Segmentation faults/violations are typically out-of-bounds array references and/or references through un-initialized or mangled pointers. Look very closely in your program for bizarre things like that. Common examples are:

Example 2.1(a) [C Example]

Code:

#include <stdio.h>

int main() {
	int c;
	scanf("%d", c);

	return 0;
}

Example 2.1(b) [C++ Example]

Code:

#include <iostream>
using namespace std;

int main() {
	int* p = new int[100];
	cout << p[100];
	delete []p;

	return 0;
}

C Example: This isn’t good practice, and may crash because scanf()’s arguments must be pointers. If you want to store the result of a scanf() operation on a standard variable you should precede it with the reference operator, i.e. an ampersand sign (&).

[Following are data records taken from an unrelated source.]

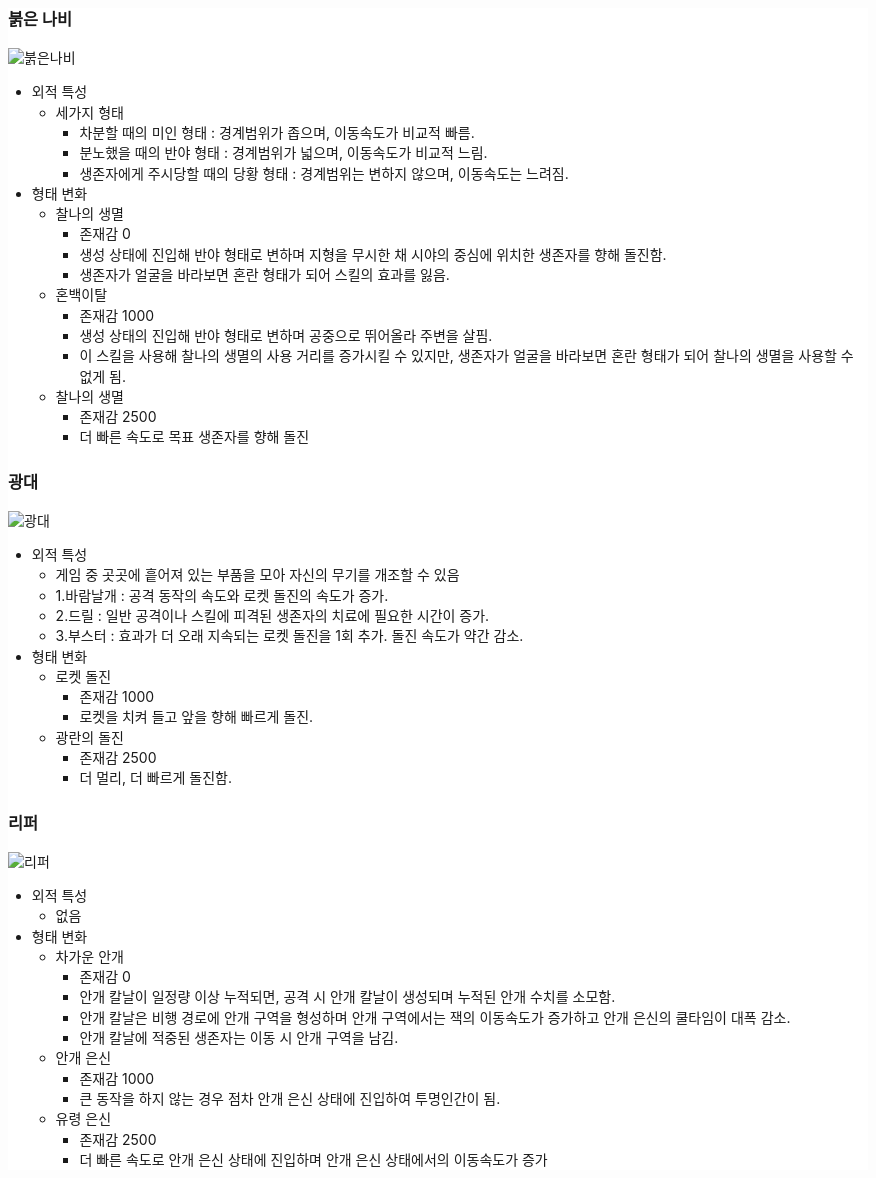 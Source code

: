 


### 붉은 나비
![붉은나비](https://postfiles.pstatic.net/MjAxODExMDJfMjUz/MDAxNTQxMTA3MDk2Nzkw.RuoGa7YNyAnUcU_i6XmcrrZbyAXTfNHHwIlV-MyFs5og.juUemBKf2kYbYDuuRouW9cNv5Jq6CO6P4Qv4Kp--usQg.JPEG.minsuk525/%EB%B6%89%EC%9D%80%EB%82%98%EB%B9%84.jpg?type=w773)
 * 외적 특성
    * 세가지 형태
      * 차분할 때의 미인 형태 : 경계범위가 좁으며, 이동속도가 비교적 빠름.
      * 분노했을 때의 반야 형태 : 경계범위가 넓으며, 이동속도가 비교적 느림.
      * 생존자에게 주시당할 때의 당황 형태 : 경계범위는 변하지 않으며, 이동속도는 느려짐.
 * 형태 변화
    * 찰나의 생멸
      * 존재감 0
      * 생성 상태에 진입해 반야 형태로 변하며 지형을 무시한 채 시야의 중심에 위치한 생존자를 향해 돌진함.
      * 생존자가 얼굴을 바라보면 혼란 형태가 되어 스킬의 효과를 잃음.
    * 혼백이탈
      * 존재감 1000
      * 생성 상태의 진입해 반야 형태로 변하며 공중으로 뛰어올라 주변을 살핌.
      * 이 스킬을 사용해 찰나의 생멸의 사용 거리를 증가시킬 수 있지만, 생존자가 얼굴을 바라보면 혼란 형태가 되어 찰나의 생멸을 사용할 수 없게 됨.
    * 찰나의 생멸
      * 존재감 2500
      * 더 빠른 속도로 목표 생존자를 향해 돌진




### 광대
![광대](https://postfiles.pstatic.net/MjAxODExMDJfMTE5/MDAxNTQxMTA3MDczODM2.mgxu-PTulZMAuOQOAt_xkCQBjpHeeSpnYaZdUSCihfIg.MJaE2xRseP4gFcNVS606KmvQpYp3KAa2-MxeLsExSKAg.JPEG.minsuk525/%EA%B4%91%EB%8C%80.jpg?type=w773)
 * 외적 특성
   * 게임 중 곳곳에 흩어져 있는 부품을 모아 자신의 무기를 개조할 수 있음  
   * 1.바람날개 : 공격 동작의 속도와 로켓 돌진의 속도가 증가.
   * 2.드릴 : 일반 공격이나 스킬에 피격된 생존자의 치료에 필요한 시간이 증가.
   * 3.부스터 : 효과가 더 오래 지속되는 로켓 돌진을 1회 추가. 돌진 속도가 약간 감소.
 * 형태 변화
   * 로켓 돌진 
     * 존재감 1000
     * 로켓을 치켜 들고 앞을 향해 빠르게 돌진.
   * 광란의 돌진
     * 존재감 2500
     * 더 멀리, 더 빠르게 돌진함.




### 리퍼
![리퍼](https://postfiles.pstatic.net/MjAxODExMDJfOTEg/MDAxNTQxMTA3MDg2MTE3.jmihkM7I6fyIL65nVChzGb2t1-P2frxeYzv2L6mM8Xog.tJ2mSOEMP0IVb22X2Uu1U6yS-7uGgCiW1p8BISdNDtUg.JPEG.minsuk525/%EB%A6%AC%ED%8D%BC.jpg?type=w773)
 * 외적 특성
   * 없음
 * 형태 변화
   * 차가운 안개
     * 존재감 0
     * 안개 칼날이 일정량 이상 누적되면, 공격 시 안개 칼날이 생성되며 누적된 안개 수치를 소모함.
     * 안개 칼날은 비행 경로에 안개 구역을 형성하며 안개 구역에서는 잭의 이동속도가 증가하고 안개 은신의 쿨타임이 대폭 감소.
     * 안개 칼날에 적중된 생존자는 이동 시 안개 구역을 남김.
   * 안개 은신
     * 존재감 1000
     * 큰 동작을 하지 않는 경우 점차 안개 은신 상태에 진입하여 투명인간이 됨.
   * 유령 은신
     * 존재감 2500
     * 더 빠른 속도로 안개 은신 상태에 진입하며 안개 은신 상태에서의 이동속도가 증가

C++ Example: 100 spots were allocated. From 0 to 99. Modifying the 100'th index will cause a crash because it does not exist. It is an invalid subscript.

Example 2.2(a) [C Example]

Code:

#include <stdio.h>

int main() {
	int c;
	scanf("%d", &c);

	return 0;
}

Example 2.2(b) [C++ Example]

Code:

#include <iostream>
using namespace std;

int main() {
	int* p = new int[100];
	cout << p[99];
	delete []p;

	return 0;
}

(Remember array subscripts in C and C++ start with 0)

Conclusion
There are a number of methods for finding out where the program went out of bounds. One method is to use printf(), cout, or any other means of printing, to print statements and determine how far the program runs before it crashes, and to print out the contents of interesting variables.

On a last note, if you run into a “Segmentation Error” it usually means the same as a “Segmentation Fault” or “Segmentation Violation”; which all comes down to where it generally means that your program tried to access memory it shouldn't have, invariably as a result of stack corruption or improper pointer use.